What you need to do.
Tell how many lines in the data contain the string "with", using a single number as the whole reply.

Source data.
== Segment start ==

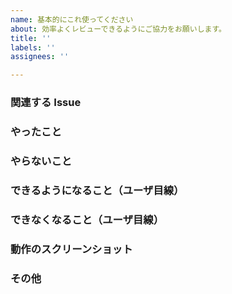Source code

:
 ```yaml
---
name: 基本的にこれ使ってください
about: 効率よくレビューできるようにご協力をお願いします。
title: ''
labels: ''
assignees: ''

---
```


### 関連する Issue
<!-- close #XXX で書くとリンクできて楽です -->


### やったこと
<!-- このプルリクで何をしたのか？ -->


### やらないこと
<!-- このプルリクでやらないことは何か？（あれば。無いなら「無し」でOK）（やらない場合は、いつやるのかを明記する。） -->


### できるようになること（ユーザ目線）
<!-- 何ができるようになるのか？（あれば。無いなら「無し」でOK） -->


### できなくなること（ユーザ目線）
<!-- 何ができなくなるのか？（あれば。無いなら「無し」でOK） -->


### 動作のスクリーンショット
<!-- スクリーンショットか動画でお願いします -->


### その他
<!-- レビューに関して何か気になることや注意してほしい点を書く -->
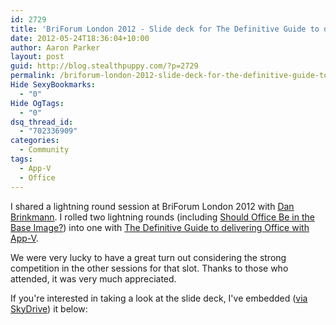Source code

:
 ```yaml
---
id: 2729
title: 'BriForum London 2012 - Slide deck for The Definitive Guide to delivering Office with App-V'
date: 2012-05-24T18:36:04+10:00
author: Aaron Parker
layout: post
guid: http://blog.stealthpuppy.com/?p=2729
permalink: /briforum-london-2012-slide-deck-for-the-definitive-guide-to-delivering-office-with-app-v/
Hide SexyBookmarks:
  - "0"
Hide OgTags:
  - "0"
dsq_thread_id:
  - "702336909"
categories:
  - Community
tags:
  - App-V
  - Office
---
```

I shared a lightning round session at BriForum London 2012 with [Dan Brinkmann](http://twitter.com/dbrinkmann). I rolled two lightning rounds (including [Should Office Be in the Base Image?](http://briforum.com/Europe/sessions.html#officebaseimage)) into one with [The Definitive Guide to delivering Office with App-V](http://briforum.com/Europe/sessions.html#deployingmsoffice).

We were very lucky to have a great turn out considering the strong competition in the other sessions for that slot. Thanks to those who attended, it was very much appreciated.

If you're interested in taking a look at the slide deck, I've embedded ([via SkyDrive](http://sdrv.ms/KiNCm7)) it below:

== Segment end ==

Problem solution.
3